Cullen Murphy ’74 was no mere fan; he was there at the creation. His father, John Cullen Murphy, produced two popular strips: Big Ben Bolt, about a highly educated boxer, and Prince Valiant, an Arthurian legend. For six decades, up to his death in 2004, the elder Murphy was a cartoonist and illustrator. And he had plenty of company, right in his neighborhood.
The book’s title refers to Fairfield County, Conn., whose proximity to Manhattan—cartoonists could hop the train to rush their strips in on deadline—attracted Al Capp (Li’l Abner), Mort Walker (Beetle Bailey), Stan Drake (Blondie) and other giants of the trade. Cullen Murphy’s fond look at this community of eccentric creators and their “vaguely anarchic” lives challenges our notions of suburban conformity in the 1950s.
This community of eccentric creators challenges our notions of 1950s conformity.
Cartoon County is packed with ephemera: vintage comic strips; sketches; family photos (one shows the author at age 4, posing with Rin Tin Tin). Murphy, a magazine editor (and the College’s outgoing board chair), charts the business side of the cartoon trade, provides a trove of beguiling technical trivia (we learn, for instance, that the wavy lines cartoonists use to suggest aroma are called “wafterons”) and intelligently dissects the creative process behind the construction of cartoon images and narratives. The book is an education.

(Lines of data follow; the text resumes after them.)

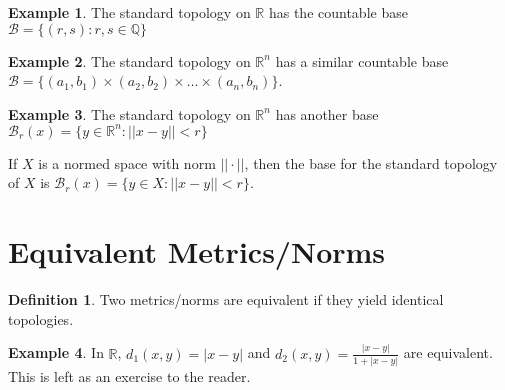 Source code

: \documentclass{article}
\theoremstyle{definition}
\newtheorem{definition}{Definition}
\newtheorem{exampled}{Example}[definition]
\begin{document}
\begin{exampled}
	The standard topology on $\mathbb{R}$ has the countable base $\mathcal{B}=\{(r, s) : r, s \in \mathbb{Q}\}$
\end{exampled}
\begin{exampled}
	The standard topology on $\mathbb{R}^n$ has a similar countable base $\mathcal{B}=\{(a_1, b_1)\times(a_2, b_2)\times\dots\times(a_n, b_n)\}$.
\end{exampled}
\begin{exampled}
	The standard topology on $\mathbb{R}^n$ has another base $\mathcal{B}_r(x)=\{y\in\mathbb{R}^n:||x-y||<r\}$
\end{exampled}

\noindent
If $X$ is a normed space with norm $||\cdot||$, then the base for the standard topology of $X$ is $\mathcal{B}_r(x)=\{y\in X:||x-y||<r\}$.

\section{Equivalent Metrics/Norms}
\begin{definition}
	Two metrics/norms are equivalent if they yield identical topologies.
\end{definition}
\begin{exampled}
	In $\mathbb{R}$, $d_1(x, y)=|x-y|$ and $d_2(x, y)=\frac{|x-y|}{1+|x-y|}$ are equivalent. This is left as an exercise to the reader.
\end{exampled}
\end{document}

More than that, it’s a tenderly attentive evocation of his father and his teeming, generous mind—“an overstuffed attic,” Murphy writes, “whose door was ajar.” Murphy père loved extracting root words from familiar negatives— curiosities like “ept” or “gruntled”—and deploying them on their own. Among First Ladies he preferred Grace Coolidge to Jackie Kennedy; he scorned author Lillian Hellman (“a louse”); he discoursed on the obscure topic of morganatic marriages. “His reservoirs of arcane knowledge, odd prejudice and unexpected enmity,” writes Cullen Murphy, “were astonishing.”
John Cullen Murphy’s career took shape under a lucky star. He grew up in New Rochelle, N.Y., two doors down from Norman Rockwell, who used him as a model for a Saturday Evening Post cover, then later trained him as an artist. He sold his first painting at 17, and during his Army stint in World War II, his sketches found their way into the hands of a general who was sufficiently impressed to requisition him as a staff painter. Thus did Murphy’s wartime bid yield portraits of Gen. Douglas MacArthur and family.